Check the entries below and say how many lines include the word "gitbook". No other text is wanted.

[Information given — start]

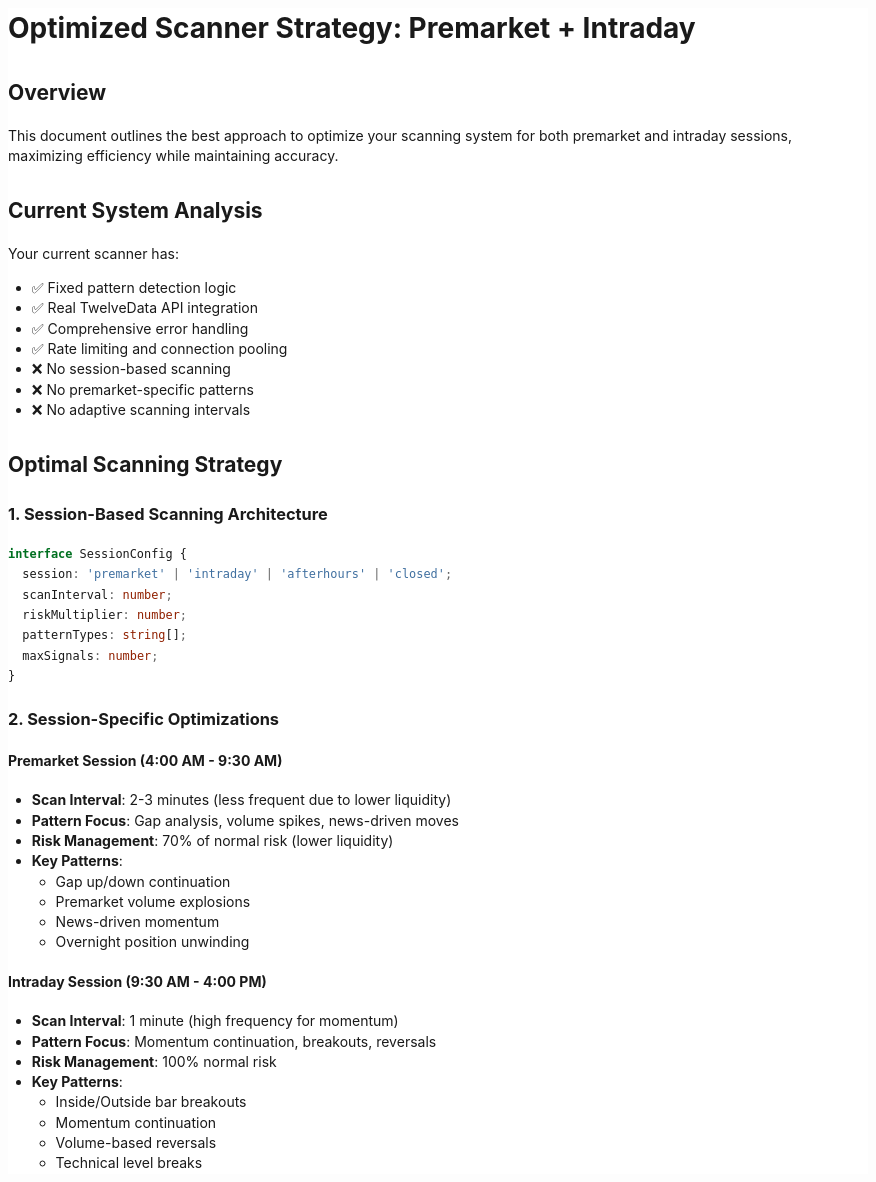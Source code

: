 # Optimized Scanner Strategy: Premarket + Intraday

## Overview

This document outlines the best approach to optimize your scanning system for both premarket and intraday sessions, maximizing efficiency while maintaining accuracy.

## Current System Analysis

Your current scanner has:
- ✅ Fixed pattern detection logic
- ✅ Real TwelveData API integration
- ✅ Comprehensive error handling
- ✅ Rate limiting and connection pooling
- ❌ No session-based scanning
- ❌ No premarket-specific patterns
- ❌ No adaptive scanning intervals

## Optimal Scanning Strategy

### 1. **Session-Based Scanning Architecture**

```typescript
interface SessionConfig {
  session: 'premarket' | 'intraday' | 'afterhours' | 'closed';
  scanInterval: number;
  riskMultiplier: number;
  patternTypes: string[];
  maxSignals: number;
}
```

### 2. **Session-Specific Optimizations**

#### **Premarket Session (4:00 AM - 9:30 AM)**
- **Scan Interval**: 2-3 minutes (less frequent due to lower liquidity)
- **Pattern Focus**: Gap analysis, volume spikes, news-driven moves
- **Risk Management**: 70% of normal risk (lower liquidity)
- **Key Patterns**:
  - Gap up/down continuation
  - Premarket volume explosions
  - News-driven momentum
  - Overnight position unwinding

#### **Intraday Session (9:30 AM - 4:00 PM)**
- **Scan Interval**: 1 minute (high frequency for momentum)
- **Pattern Focus**: Momentum continuation, breakouts, reversals
- **Risk Management**: 100% normal risk
- **Key Patterns**:
  - Inside/Outside bar breakouts
  - Momentum continuation
  - Volume-based reversals
  - Technical level breaks
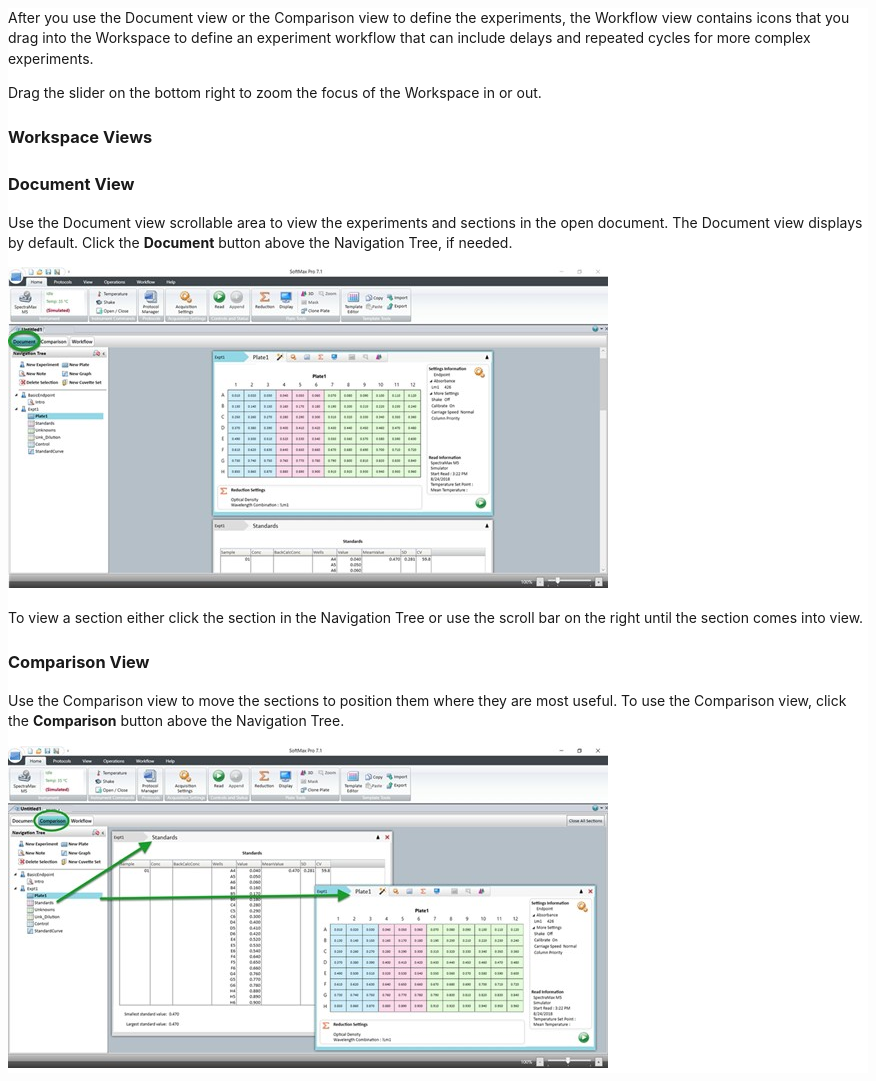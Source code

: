 After you use the Document view or the Comparison view to define the experiments, the Workflow view contains icons that you drag into the Workspace to define an experiment workflow that can include delays and repeated cycles for more complex experiments.

Drag the slider on the bottom right to zoom the focus of the Workspace in or out.

### Workspace Views

### Document View

Use the Document view scrollable area to view the experiments and sections in the open document. The Document view displays by default. Click the **Document** button above the Navigation Tree, if needed.

![](<../../../.gitbook/assets/5 (5).jpeg>)

To view a section either click the section in the Navigation Tree or use the scroll bar on the right until the section comes into view.

### Comparison View

Use the Comparison view to move the sections to position them where they are most useful. To use the Comparison view, click the **Comparison** button above the Navigation Tree.

![](<../../../.gitbook/assets/6 (5).jpeg>)
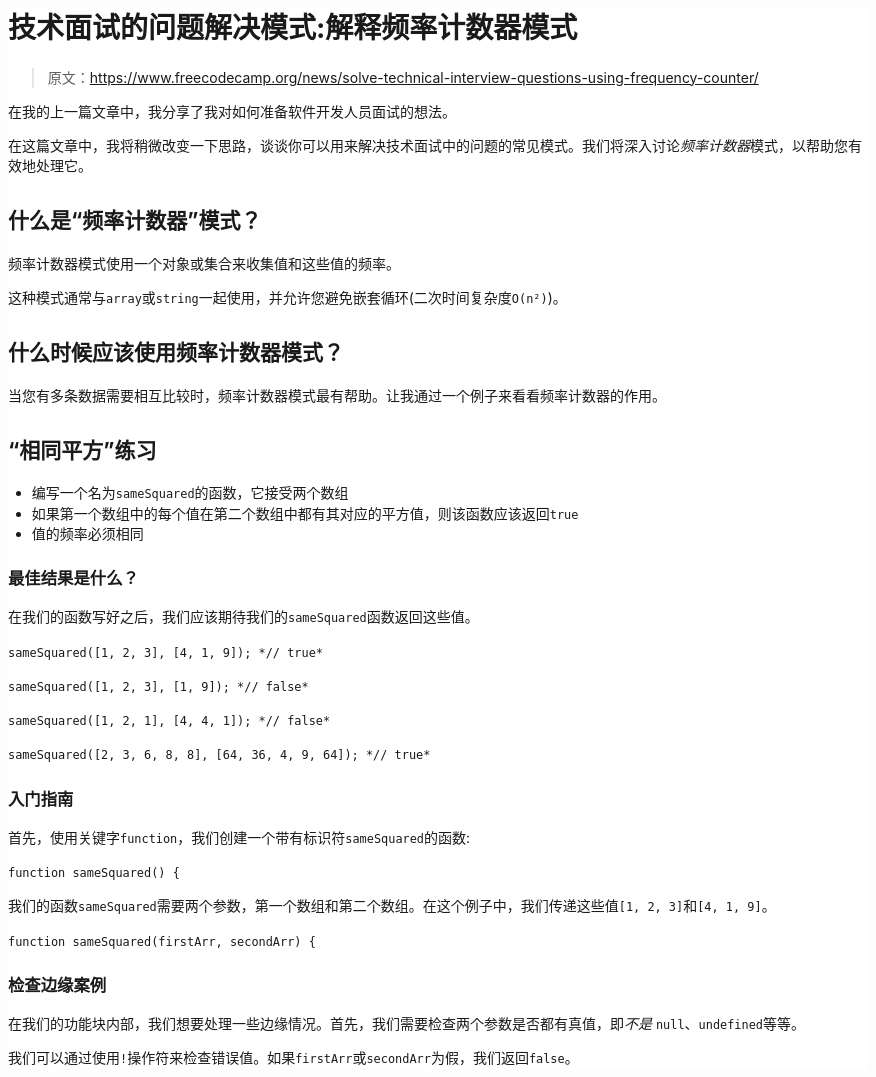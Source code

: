 # 技术面试的问题解决模式:解释频率计数器模式

> 原文：<https://www.freecodecamp.org/news/solve-technical-interview-questions-using-frequency-counter/>

在我的上一篇文章中，我分享了我对如何准备软件开发人员面试的想法。

在这篇文章中，我将稍微改变一下思路，谈谈你可以用来解决技术面试中的问题的常见模式。我们将深入讨论*频率计数器*模式，以帮助您有效地处理它。

## 什么是“频率计数器”模式？

频率计数器模式使用一个对象或集合来收集值和这些值的频率。

这种模式通常与`array`或`string`一起使用，并允许您避免嵌套循环(二次时间复杂度`O(n²)`)。

## 什么时候应该使用频率计数器模式？

当您有多条数据需要相互比较时，频率计数器模式最有帮助。让我通过一个例子来看看频率计数器的作用。

## “相同平方”练习

*   编写一个名为`sameSquared`的函数，它接受两个数组
*   如果第一个数组中的每个值在第二个数组中都有其对应的平方值，则该函数应该返回`true`
*   值的频率必须相同

### 最佳结果是什么？

在我们的函数写好之后，我们应该期待我们的`sameSquared`函数返回这些值。

`sameSquared([1, 2, 3], [4, 1, 9]); *// true*`

`sameSquared([1, 2, 3], [1, 9]); *// false*`

`sameSquared([1, 2, 1], [4, 4, 1]); *// false*`

`sameSquared([2, 3, 6, 8, 8], [64, 36, 4, 9, 64]); *// true*`

### 入门指南

首先，使用关键字`function`，我们创建一个带有标识符`sameSquared`的函数:

```
function sameSquared() { 
```

我们的函数`sameSquared`需要两个参数，第一个数组和第二个数组。在这个例子中，我们传递这些值`[1, 2, 3]`和`[4, 1, 9]`。

```
function sameSquared(firstArr, secondArr) { 
```

### 检查边缘案例

在我们的功能块内部，我们想要处理一些边缘情况。首先，我们需要检查两个参数是否都有真值，即*不是* `null`、`undefined`等等。

我们可以通过使用`!`操作符来检查错误值。如果`firstArr`或`secondArr`为假，我们返回`false`。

[Information given — finish]

#### [Solution]
2